Records from a data source:
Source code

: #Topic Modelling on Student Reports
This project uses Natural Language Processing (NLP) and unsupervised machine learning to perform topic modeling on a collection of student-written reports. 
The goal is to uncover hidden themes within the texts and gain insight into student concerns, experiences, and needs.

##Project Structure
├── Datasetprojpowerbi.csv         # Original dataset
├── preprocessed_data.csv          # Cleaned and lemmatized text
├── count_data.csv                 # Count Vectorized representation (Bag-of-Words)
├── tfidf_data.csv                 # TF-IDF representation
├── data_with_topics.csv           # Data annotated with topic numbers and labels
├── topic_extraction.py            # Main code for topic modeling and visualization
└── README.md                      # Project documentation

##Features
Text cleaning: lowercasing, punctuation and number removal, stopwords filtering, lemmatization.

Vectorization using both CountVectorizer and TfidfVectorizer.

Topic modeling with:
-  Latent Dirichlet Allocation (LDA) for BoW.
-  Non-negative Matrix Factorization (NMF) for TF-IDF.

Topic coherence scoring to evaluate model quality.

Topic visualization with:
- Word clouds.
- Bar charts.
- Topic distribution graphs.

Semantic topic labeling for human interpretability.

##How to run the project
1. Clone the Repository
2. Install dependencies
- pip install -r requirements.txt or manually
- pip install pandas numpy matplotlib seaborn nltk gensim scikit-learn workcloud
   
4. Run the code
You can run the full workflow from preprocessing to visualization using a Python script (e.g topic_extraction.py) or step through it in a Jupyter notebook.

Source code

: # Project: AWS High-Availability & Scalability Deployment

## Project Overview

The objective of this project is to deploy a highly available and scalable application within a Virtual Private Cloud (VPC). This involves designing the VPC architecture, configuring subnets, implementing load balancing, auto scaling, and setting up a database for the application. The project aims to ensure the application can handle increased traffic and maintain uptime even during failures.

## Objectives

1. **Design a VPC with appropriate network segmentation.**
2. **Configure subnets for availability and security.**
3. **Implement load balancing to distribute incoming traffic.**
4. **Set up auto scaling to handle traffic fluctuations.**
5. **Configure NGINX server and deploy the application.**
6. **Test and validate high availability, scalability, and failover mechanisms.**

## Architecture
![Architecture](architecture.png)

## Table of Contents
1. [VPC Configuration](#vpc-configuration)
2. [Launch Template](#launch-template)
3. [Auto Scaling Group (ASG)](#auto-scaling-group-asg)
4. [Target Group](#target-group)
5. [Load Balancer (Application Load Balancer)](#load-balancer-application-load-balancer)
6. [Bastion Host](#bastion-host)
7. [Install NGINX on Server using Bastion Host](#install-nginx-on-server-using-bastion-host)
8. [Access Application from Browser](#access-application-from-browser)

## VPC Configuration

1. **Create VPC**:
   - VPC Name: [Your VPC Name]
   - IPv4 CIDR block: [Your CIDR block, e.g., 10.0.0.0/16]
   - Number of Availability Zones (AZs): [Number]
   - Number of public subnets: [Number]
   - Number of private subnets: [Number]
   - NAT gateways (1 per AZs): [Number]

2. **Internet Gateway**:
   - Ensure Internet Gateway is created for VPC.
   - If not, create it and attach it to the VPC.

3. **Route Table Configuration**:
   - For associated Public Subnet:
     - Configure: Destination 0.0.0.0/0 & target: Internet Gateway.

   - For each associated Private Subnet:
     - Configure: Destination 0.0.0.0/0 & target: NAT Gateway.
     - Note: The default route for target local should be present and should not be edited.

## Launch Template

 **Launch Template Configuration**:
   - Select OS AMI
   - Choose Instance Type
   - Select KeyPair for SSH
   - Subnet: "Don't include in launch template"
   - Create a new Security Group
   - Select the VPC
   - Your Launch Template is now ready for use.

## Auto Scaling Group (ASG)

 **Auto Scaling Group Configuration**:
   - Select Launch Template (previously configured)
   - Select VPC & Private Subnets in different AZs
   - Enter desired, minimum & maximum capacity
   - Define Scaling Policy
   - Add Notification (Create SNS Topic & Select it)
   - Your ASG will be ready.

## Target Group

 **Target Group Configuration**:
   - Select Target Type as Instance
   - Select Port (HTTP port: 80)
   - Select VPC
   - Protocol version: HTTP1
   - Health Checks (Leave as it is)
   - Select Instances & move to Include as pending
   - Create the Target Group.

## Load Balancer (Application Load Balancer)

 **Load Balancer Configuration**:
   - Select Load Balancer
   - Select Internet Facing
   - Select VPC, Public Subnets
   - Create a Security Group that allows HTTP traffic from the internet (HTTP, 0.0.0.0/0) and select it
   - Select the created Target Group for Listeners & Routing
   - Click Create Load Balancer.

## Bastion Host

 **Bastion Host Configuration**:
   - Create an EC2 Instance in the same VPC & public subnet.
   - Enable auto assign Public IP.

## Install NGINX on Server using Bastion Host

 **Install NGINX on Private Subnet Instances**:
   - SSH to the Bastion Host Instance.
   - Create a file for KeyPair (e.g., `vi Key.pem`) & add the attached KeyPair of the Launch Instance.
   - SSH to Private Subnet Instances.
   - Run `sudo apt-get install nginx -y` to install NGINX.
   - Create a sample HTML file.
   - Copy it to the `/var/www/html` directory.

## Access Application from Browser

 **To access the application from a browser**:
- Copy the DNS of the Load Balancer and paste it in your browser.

THE TASK | Only one span is to be repeated: the line with "- Protocol version: HTTP1" through the final line of the entries above, word for word.

EXERCISE ANSWER |
   - Protocol version: HTTP1
   - Health Checks (Leave as it is)
   - Select Instances & move to Include as pending
   - Create the Target Group.

## Load Balancer (Application Load Balancer)

 **Load Balancer Configuration**:
   - Select Load Balancer
   - Select Internet Facing
   - Select VPC, Public Subnets
   - Create a Security Group that allows HTTP traffic from the internet (HTTP, 0.0.0.0/0) and select it
   - Select the created Target Group for Listeners & Routing
   - Click Create Load Balancer.

## Bastion Host

 **Bastion Host Configuration**:
   - Create an EC2 Instance in the same VPC & public subnet.
   - Enable auto assign Public IP.

## Install NGINX on Server using Bastion Host

 **Install NGINX on Private Subnet Instances**:
   - SSH to the Bastion Host Instance.
   - Create a file for KeyPair (e.g., `vi Key.pem`) & add the attached KeyPair of the Launch Instance.
   - SSH to Private Subnet Instances.
   - Run `sudo apt-get install nginx -y` to install NGINX.
   - Create a sample HTML file.
   - Copy it to the `/var/www/html` directory.

## Access Application from Browser

 **To access the application from a browser**:
- Copy the DNS of the Load Balancer and paste it in your browser.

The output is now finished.